> _Task statement_
Spot each line in the data below containing "localization" and copy it.

[[ Input, beginning ]]

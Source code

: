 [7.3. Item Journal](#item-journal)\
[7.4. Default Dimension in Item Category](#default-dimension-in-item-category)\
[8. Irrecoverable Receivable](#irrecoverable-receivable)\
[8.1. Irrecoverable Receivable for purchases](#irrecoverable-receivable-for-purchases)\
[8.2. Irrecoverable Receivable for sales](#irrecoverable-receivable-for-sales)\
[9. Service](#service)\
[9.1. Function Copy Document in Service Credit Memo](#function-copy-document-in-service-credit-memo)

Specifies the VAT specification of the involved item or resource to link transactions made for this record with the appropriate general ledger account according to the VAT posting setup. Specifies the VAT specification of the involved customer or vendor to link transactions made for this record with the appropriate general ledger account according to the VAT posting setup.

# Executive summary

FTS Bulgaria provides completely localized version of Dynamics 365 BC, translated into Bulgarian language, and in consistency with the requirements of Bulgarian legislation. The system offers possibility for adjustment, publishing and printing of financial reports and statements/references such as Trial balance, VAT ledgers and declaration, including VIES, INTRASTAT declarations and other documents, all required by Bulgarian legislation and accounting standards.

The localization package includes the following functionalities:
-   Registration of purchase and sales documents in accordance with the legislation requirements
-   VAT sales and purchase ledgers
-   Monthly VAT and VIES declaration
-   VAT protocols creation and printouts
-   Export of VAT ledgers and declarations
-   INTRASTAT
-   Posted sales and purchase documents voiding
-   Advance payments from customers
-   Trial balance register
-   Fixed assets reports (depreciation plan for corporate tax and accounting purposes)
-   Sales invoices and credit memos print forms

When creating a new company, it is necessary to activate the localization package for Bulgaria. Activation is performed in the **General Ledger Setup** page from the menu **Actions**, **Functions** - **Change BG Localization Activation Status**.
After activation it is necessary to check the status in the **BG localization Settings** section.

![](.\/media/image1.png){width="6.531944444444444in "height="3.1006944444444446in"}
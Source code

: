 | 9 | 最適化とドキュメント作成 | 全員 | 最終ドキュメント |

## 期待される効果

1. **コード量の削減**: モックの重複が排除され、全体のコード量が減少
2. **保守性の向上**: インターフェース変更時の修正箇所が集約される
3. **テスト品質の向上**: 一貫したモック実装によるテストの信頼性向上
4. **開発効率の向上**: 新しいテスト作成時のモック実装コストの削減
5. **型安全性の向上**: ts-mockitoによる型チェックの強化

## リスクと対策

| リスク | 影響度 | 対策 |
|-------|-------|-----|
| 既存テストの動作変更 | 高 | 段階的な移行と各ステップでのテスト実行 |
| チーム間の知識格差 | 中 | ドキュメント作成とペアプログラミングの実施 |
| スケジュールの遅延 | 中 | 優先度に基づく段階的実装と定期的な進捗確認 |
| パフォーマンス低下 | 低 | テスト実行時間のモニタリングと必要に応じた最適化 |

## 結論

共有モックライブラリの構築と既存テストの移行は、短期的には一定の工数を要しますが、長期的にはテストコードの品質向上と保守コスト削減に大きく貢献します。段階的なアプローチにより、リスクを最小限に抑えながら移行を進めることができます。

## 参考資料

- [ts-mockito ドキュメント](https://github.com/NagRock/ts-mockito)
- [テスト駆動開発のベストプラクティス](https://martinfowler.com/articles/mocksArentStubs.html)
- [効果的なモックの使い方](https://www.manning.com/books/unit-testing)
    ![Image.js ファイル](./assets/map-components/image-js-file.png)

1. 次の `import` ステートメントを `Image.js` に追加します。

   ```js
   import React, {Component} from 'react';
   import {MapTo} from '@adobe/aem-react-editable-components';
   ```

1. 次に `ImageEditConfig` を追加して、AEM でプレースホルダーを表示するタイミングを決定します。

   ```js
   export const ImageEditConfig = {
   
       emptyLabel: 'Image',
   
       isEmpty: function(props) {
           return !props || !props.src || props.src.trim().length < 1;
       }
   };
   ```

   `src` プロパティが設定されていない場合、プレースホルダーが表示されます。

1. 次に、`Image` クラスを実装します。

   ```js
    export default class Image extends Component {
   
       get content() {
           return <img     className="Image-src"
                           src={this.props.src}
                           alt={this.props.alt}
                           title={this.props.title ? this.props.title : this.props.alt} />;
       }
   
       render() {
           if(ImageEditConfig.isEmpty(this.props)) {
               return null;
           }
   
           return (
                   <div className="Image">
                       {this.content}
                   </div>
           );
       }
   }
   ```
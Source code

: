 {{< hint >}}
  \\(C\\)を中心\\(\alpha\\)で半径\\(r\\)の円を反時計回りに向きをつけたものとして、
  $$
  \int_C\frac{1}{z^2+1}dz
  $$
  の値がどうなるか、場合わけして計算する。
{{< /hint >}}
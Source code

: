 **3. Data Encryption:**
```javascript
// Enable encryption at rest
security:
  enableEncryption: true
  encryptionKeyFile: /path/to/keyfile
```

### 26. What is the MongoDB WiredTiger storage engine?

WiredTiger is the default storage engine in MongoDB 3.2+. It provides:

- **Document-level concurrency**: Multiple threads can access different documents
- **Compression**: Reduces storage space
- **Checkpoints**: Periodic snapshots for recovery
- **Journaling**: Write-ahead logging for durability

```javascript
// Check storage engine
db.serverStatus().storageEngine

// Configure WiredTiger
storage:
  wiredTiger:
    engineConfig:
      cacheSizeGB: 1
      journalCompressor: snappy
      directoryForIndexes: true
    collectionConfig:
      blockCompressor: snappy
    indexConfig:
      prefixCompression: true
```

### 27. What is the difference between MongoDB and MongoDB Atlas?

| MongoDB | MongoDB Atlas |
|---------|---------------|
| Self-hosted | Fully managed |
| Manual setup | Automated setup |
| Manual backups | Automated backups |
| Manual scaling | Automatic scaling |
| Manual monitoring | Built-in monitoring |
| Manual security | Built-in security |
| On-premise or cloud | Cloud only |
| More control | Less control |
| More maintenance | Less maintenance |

[[ Input, end ]]

> _Answer space_
The localization package includes the following functionalities:
When creating a new company, it is necessary to activate the localization package for Bulgaria. Activation is performed in the **General Ledger Setup** page from the menu **Actions**, **Functions** - **Change BG Localization Activation Status**.
After activation it is necessary to check the status in the **BG localization Settings** section.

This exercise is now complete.